One important edge case occurs when every value is filtered out. A naive implementation might return an empty object {} or empty array [], but the problem explicitly requires returning undefined. The recursive cleanup step ensures that empty containers are discarded immediately, eventually propagating undefined all the way to the root.
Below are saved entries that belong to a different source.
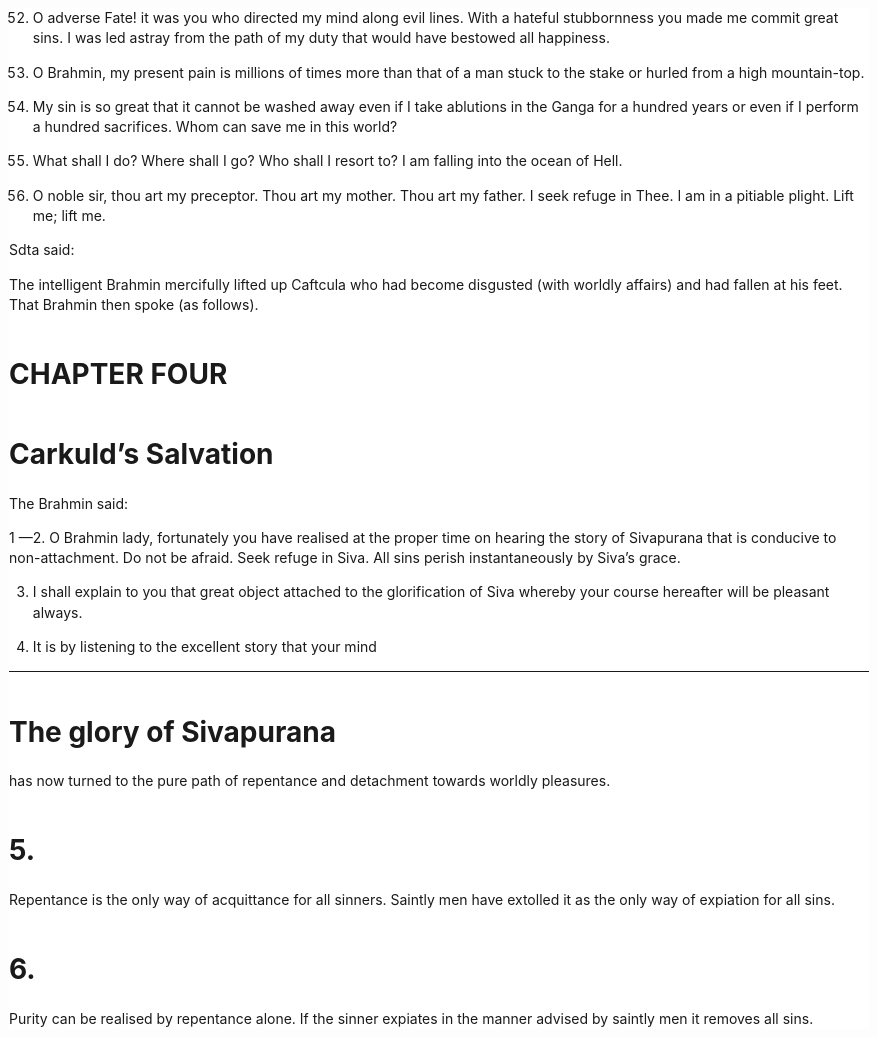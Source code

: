 52. O adverse Fate! it was you who directed my mind along evil lines. With a hateful stubbornness you made me commit great sins. I was led astray from the path of my duty that would have bestowed all happiness.

53. O Brahmin, my present pain is millions of times more than that of a man stuck to the stake or hurled from a high mountain-top.

54. My sin is so great that it cannot be washed away even if I take ablutions in the Ganga for a hundred years or even if I perform a hundred sacrifices. Whom can save me in this world?

55. What shall I do? Where shall I go? Who shall I resort to? I am falling into the ocean of Hell.

56. O noble sir, thou art my preceptor. Thou art my mother. Thou art my father. I seek refuge in Thee. I am in a pitiable plight. Lift me; lift me.

Sdta said:

The intelligent Brahmin mercifully lifted up Caftcula who had become disgusted (with worldly affairs) and had fallen at his feet. That Brahmin then spoke (as follows).

# CHAPTER FOUR

# Carkuld’s Salvation

The Brahmin said:

1 —2. O Brahmin lady, fortunately you have realised at the proper time on hearing the story of Sivapurana that is conducive to non-attachment. Do not be afraid. Seek refuge in Siva. All sins perish instantaneously by Siva’s grace.

3. I shall explain to you that great object attached to the glorification of Siva whereby your course hereafter will be pleasant always.

4. It is by listening to the excellent story that your mind



---

# The glory of Sivapurana

has now turned to the pure path of repentance and detachment towards worldly pleasures.

# 5.

Repentance is the only way of acquittance for all sinners. Saintly men have extolled it as the only way of expiation for all sins.

# 6.

Purity can be realised by repentance alone. If the sinner expiates in the manner advised by saintly men it removes all sins.
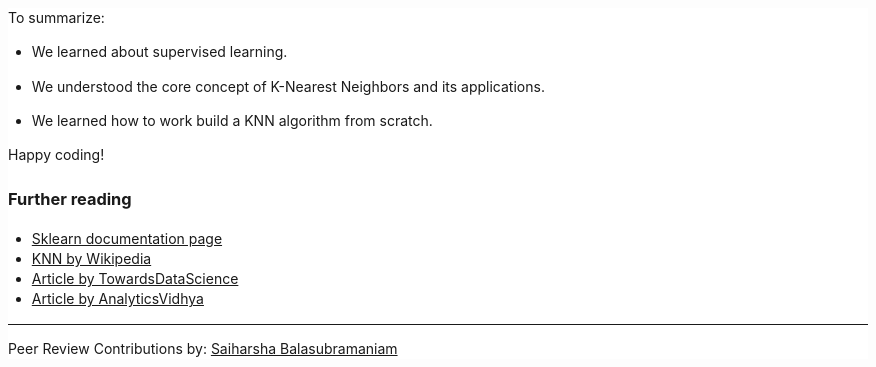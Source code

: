 To summarize:
- We learned about supervised learning.

- We understood the core concept of K-Nearest Neighbors and its applications.

- We learned how to work build a KNN algorithm from scratch.

Happy coding!

### Further reading
- [Sklearn documentation page](https://scikit-learn.org/stable/modules/generated/sklearn.neighbors.KNeighborsClassifier.html)
- [KNN by Wikipedia](https://en.wikipedia.org/wiki/K-nearest_neighbors_algorithm)
- [Article by TowardsDataScience](https://towardsdatascience.com/machine-learning-basics-with-the-k-nearest-neighbors-algorithm-6a6e71d01761)
- [Article by AnalyticsVidhya](https://www.analyticsvidhya.com/blog/2018/03/introduction-k-neighbours-algorithm-clustering/)

---
Peer Review Contributions by: [Saiharsha Balasubramaniam](/engineering-education/authors/saiharsha-balasubramaniam/)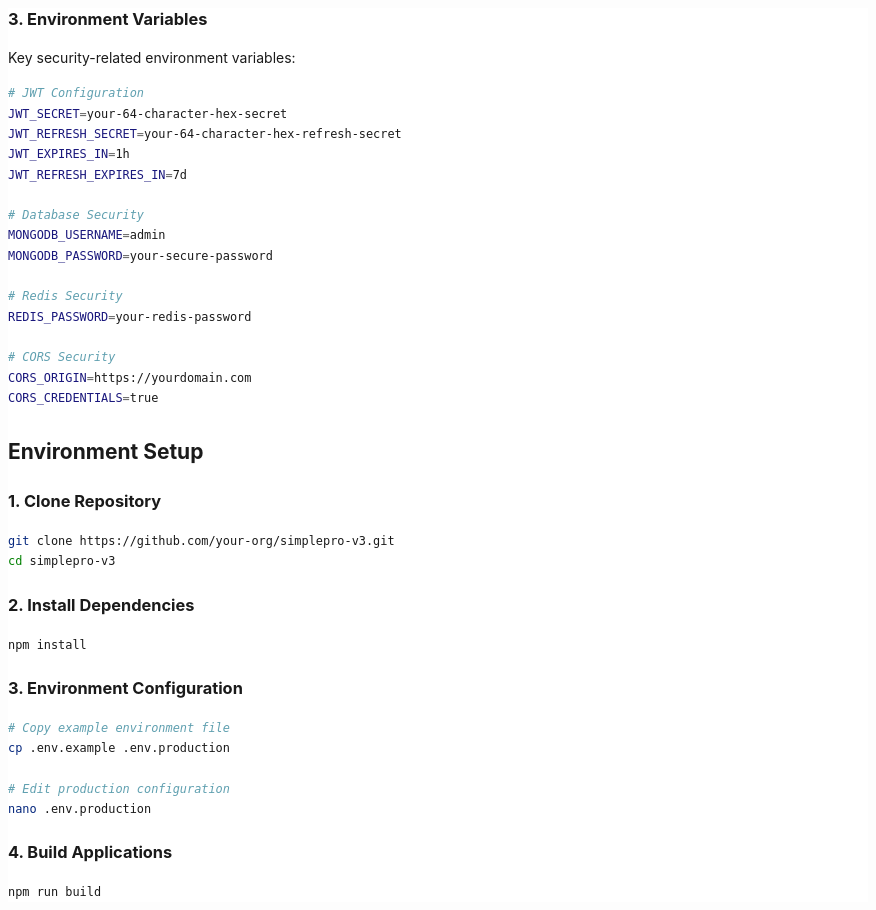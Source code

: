 ### 3. Environment Variables

Key security-related environment variables:

```bash
# JWT Configuration
JWT_SECRET=your-64-character-hex-secret
JWT_REFRESH_SECRET=your-64-character-hex-refresh-secret
JWT_EXPIRES_IN=1h
JWT_REFRESH_EXPIRES_IN=7d

# Database Security
MONGODB_USERNAME=admin
MONGODB_PASSWORD=your-secure-password

# Redis Security
REDIS_PASSWORD=your-redis-password

# CORS Security
CORS_ORIGIN=https://yourdomain.com
CORS_CREDENTIALS=true
```

## Environment Setup

### 1. Clone Repository

```bash
git clone https://github.com/your-org/simplepro-v3.git
cd simplepro-v3
```

### 2. Install Dependencies

```bash
npm install
```

### 3. Environment Configuration

```bash
# Copy example environment file
cp .env.example .env.production

# Edit production configuration
nano .env.production
```

### 4. Build Applications

```bash
npm run build
```
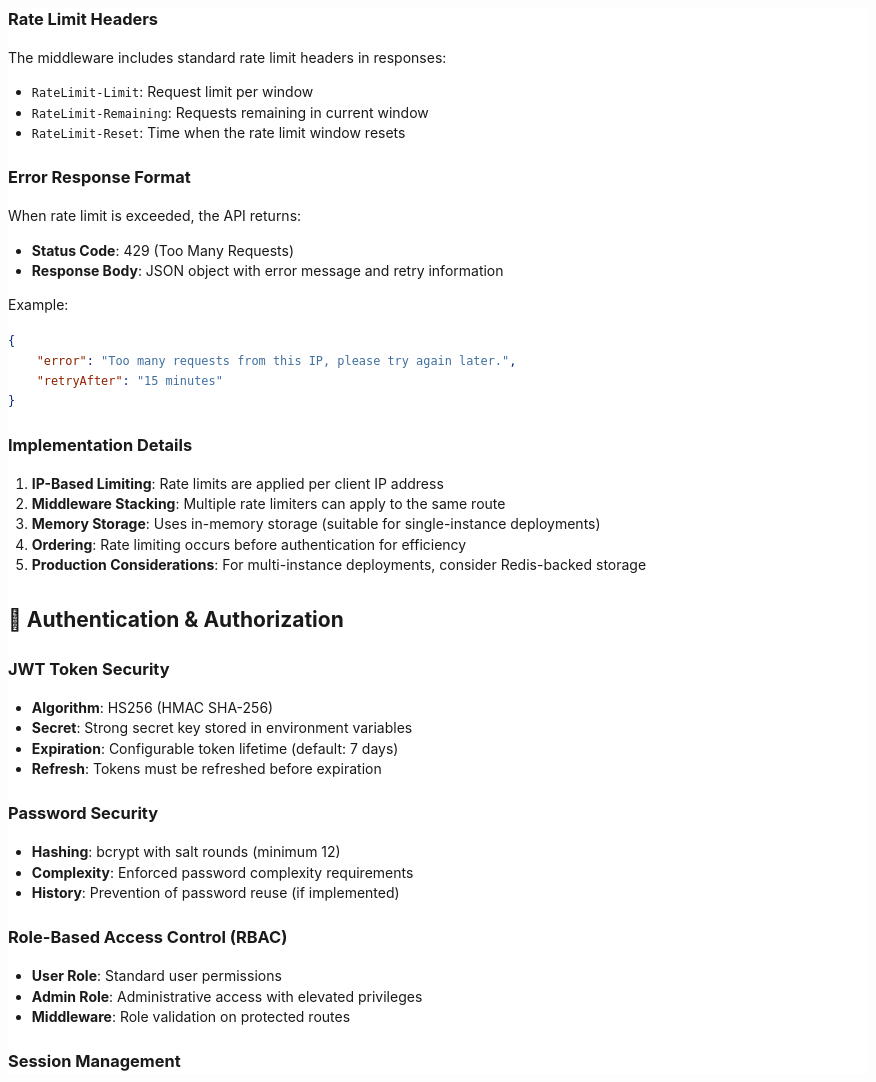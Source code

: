 ### Rate Limit Headers

The middleware includes standard rate limit headers in responses:

- `RateLimit-Limit`: Request limit per window
- `RateLimit-Remaining`: Requests remaining in current window
- `RateLimit-Reset`: Time when the rate limit window resets

### Error Response Format

When rate limit is exceeded, the API returns:

- **Status Code**: 429 (Too Many Requests)
- **Response Body**: JSON object with error message and retry information

Example:

```json
{
	"error": "Too many requests from this IP, please try again later.",
	"retryAfter": "15 minutes"
}
```

### Implementation Details

1. **IP-Based Limiting**: Rate limits are applied per client IP address
2. **Middleware Stacking**: Multiple rate limiters can apply to the same route
3. **Memory Storage**: Uses in-memory storage (suitable for single-instance deployments)
4. **Ordering**: Rate limiting occurs before authentication for efficiency
5. **Production Considerations**: For multi-instance deployments, consider Redis-backed storage

## 🔑 Authentication & Authorization

### JWT Token Security

- **Algorithm**: HS256 (HMAC SHA-256)
- **Secret**: Strong secret key stored in environment variables
- **Expiration**: Configurable token lifetime (default: 7 days)
- **Refresh**: Tokens must be refreshed before expiration

### Password Security

- **Hashing**: bcrypt with salt rounds (minimum 12)
- **Complexity**: Enforced password complexity requirements
- **History**: Prevention of password reuse (if implemented)

### Role-Based Access Control (RBAC)

- **User Role**: Standard user permissions
- **Admin Role**: Administrative access with elevated privileges
- **Middleware**: Role validation on protected routes

### Session Management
Another tricky case involves nested empty containers. Consider input like:

[[[-1]]]

If -1 fails the predicate, the innermost array becomes empty and must be removed. That removal causes the parent array to become empty as well, continuing recursively upward. The implementation handles this naturally because each recursive level checks whether its filtered result has length zero.

A third important edge case involves mixed nested structures containing both arrays and objects. For example:

{
  "a": [1, -1],
  "b": {"x": -5}
}

After filtering:

  • "a" becomes [1]
  • "b" becomes empty and must be removed

The implementation correctly treats arrays and objects independently while applying the same recursive cleanup principle to both.

Finally, primitive root values deserve attention. Although most examples use arrays or objects, the root itself could theoretically be a primitive JSON value. The recursive base case handles this correctly by directly evaluating the predicate and returning either the value or undefined.